The ongoing prattlings of a lifelong geek and his random luck with love, work, children and rediscovering himself.

2006-03-23

Routers, Cables and Webcams

So last weekend, the D-Link Router I use to direct traffic to my server and six other home computers and laptop decided it was going to freeze up repeatedly.   It may have been under "attack" to some degree from some malicious user or robot zombie computers knocked up with the latest bad-warez, I really don't know at this point.   After some tweaking, I decided to try wiping the system and updating to the newest firmware (the router's "operating system") and set it all back up again (typically when updating the firmware, it cannot KEEP the old settings, which is just plain idiotic, but that's neither here nor there at this point).

After spending over two hours trying to figure out why the router was apparently not taking the new firmware properly, and/or not doing what I was telling it to do (route webcam traffic to THIS machine, route web and ftp traffic to THAT server, block websites with THESE keywords in their domain name, etc), I finally got things where they appeared to be working "enough" to make those websites I host "happy".

Unfortunately, my webcam, of all things, would not work "outside of my own computer" (no one could view it remotely).   I checked (many MANY times) the settings on the router, and they were (and are) correct.   It would not work (still won't to this very moment) but it's very low priority.
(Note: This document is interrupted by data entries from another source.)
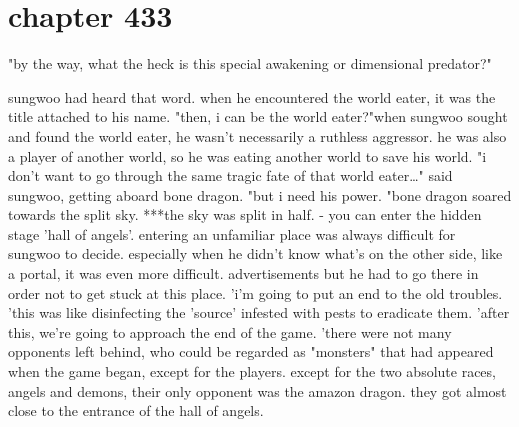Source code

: \section{chapter 433}

"by the way, what the heck is this special awakening or dimensional predator?"




sungwoo had heard that word.
 when he encountered the world eater, it was the title attached to his name.
"then, i can be the world eater?"when sungwoo sought and found the world eater, he wasn't necessarily a ruthless aggressor.
 he was also a player of another world, so he was eating another world to save his world.
"i don't want to go through the same tragic fate of that world eater…" said sungwoo, getting aboard bone dragon.
 "but i need his power.
"bone dragon soared towards the split sky.
***the sky was split in half.
- you can enter the hidden stage 'hall of angels'.
entering an unfamiliar place was always difficult for sungwoo to decide.
 especially when he didn't know what's on the other side, like a portal, it was even more difficult.
 advertisements    but he had to go there in order not to get stuck at this place.
 'i'm going to put an end to the old troubles.
'this was like disinfecting the 'source' infested with pests to eradicate them.
'after this, we're going to approach the end of the game.
'there were not many opponents left behind, who could be regarded as "monsters" that had appeared when the game began, except for the players.
except for the two absolute races, angels and demons, their only opponent was the amazon dragon.
they got almost close to the entrance of the hall of angels.
 
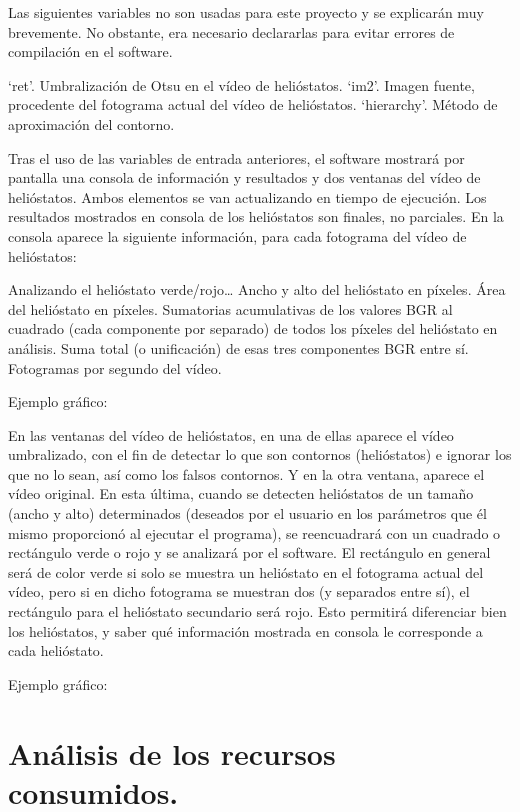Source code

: \documentclass[12pt]{article}
\begin{document}
Las siguientes variables no son usadas para este proyecto y se explicarán muy brevemente. No obstante, era necesario declararlas para evitar errores de compilación en el software.

‘ret’. Umbralización de Otsu en el vídeo de helióstatos.
‘im2’. Imagen fuente, procedente del fotograma actual del vídeo de helióstatos.
‘hierarchy’. Método de aproximación del contorno.

Tras el uso de las variables de entrada anteriores, el software mostrará por pantalla una consola de información y resultados y dos ventanas del vídeo de helióstatos. Ambos elementos se van actualizando en tiempo de ejecución. Los resultados mostrados en consola de los helióstatos son finales, no parciales. En la consola aparece la siguiente información, para cada fotograma del vídeo de helióstatos:

Analizando el helióstato verde/rojo…
Ancho y alto del helióstato en píxeles.
Área del helióstato en píxeles.
Sumatorias acumulativas de los valores BGR al cuadrado (cada componente por separado) de todos los píxeles del helióstato en análisis.
Suma total (o unificación) de esas tres componentes BGR entre sí.
Fotogramas por segundo del vídeo.

Ejemplo gráfico:



En las ventanas del vídeo de helióstatos, en una de ellas aparece el vídeo umbralizado, con el fin de detectar lo que son contornos (helióstatos) e ignorar los que no lo sean, así como los falsos contornos. Y en la otra ventana, aparece el vídeo original. En esta última, cuando se detecten helióstatos de un tamaño (ancho y alto) determinados (deseados por el usuario en los parámetros que él mismo proporcionó al ejecutar el programa), se reencuadrará con un cuadrado o rectángulo verde o rojo y se analizará por el software. El rectángulo en general será de color verde si solo se muestra un helióstato en el fotograma actual del vídeo, pero si en dicho fotograma se muestran dos (y separados entre sí), el rectángulo para el helióstato secundario será rojo. Esto permitirá diferenciar bien los helióstatos, y saber qué información mostrada en consola le corresponde a cada helióstato.

Ejemplo gráfico:




\section{Análisis de los recursos consumidos.}
\end{document}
Then during the testing of the webcam, I found that my kids four computers were not able to access ANYTHING via the network (not even the server).   On a normal day, knowing that they are all on one hub (I'm cheap in that regards, but they'll never know that the hub is the slowest part of our house's network.. oh wait, they read this..) that the problem would likely be wiring related.   But given that the ROUTER had just been reconfigured and fixed, my mindset was "okay, there is something software-based that is wrong..." and so, for three days, I thought about it, tried a few things, never ever looking at the top right corner LED which was dark.. the one that links that hub to the main switch.   Apparently the cable I buried underground to the garage, shielded in a plastic tube, is bad (I verified the cables on both sides of that equation are fine).   Really dumb, since the symptoms were pretty clear -- all computers off of THAT HUB were not seeing anything!

(sigh)   Anyway, it was nice to get that done.   But, how often do you have:
  • a router
  • a physical cable
  • and a webcam
all suddenly stop working, for apparently unrelated reasons?

The conspiracy theorist in me thinks the following:

The cable went bad.   That cable leads to the router/switch, so...

The router got scrambled brains from the bad cable (crossed wires, etc), but...

The webcam is still a mystery.   I can access it locally from the host computer (http://localhost:8080) but if I try to visit it from any other computer (using the proper domain reference or even the local IP from another local computer) it times out.   I'd swear there is a firewall blocking the port to my webcam (but there is not; not Windows Firewall, not Norton..).   It's frustrating, but nice to have all working (EXCEPT the webcam).

1 comment:

  1. Did you try changing the port # or watching network requests with Ethereal as I suggested? I stand by my claim that I could have it fixed inside 20 minutes. :)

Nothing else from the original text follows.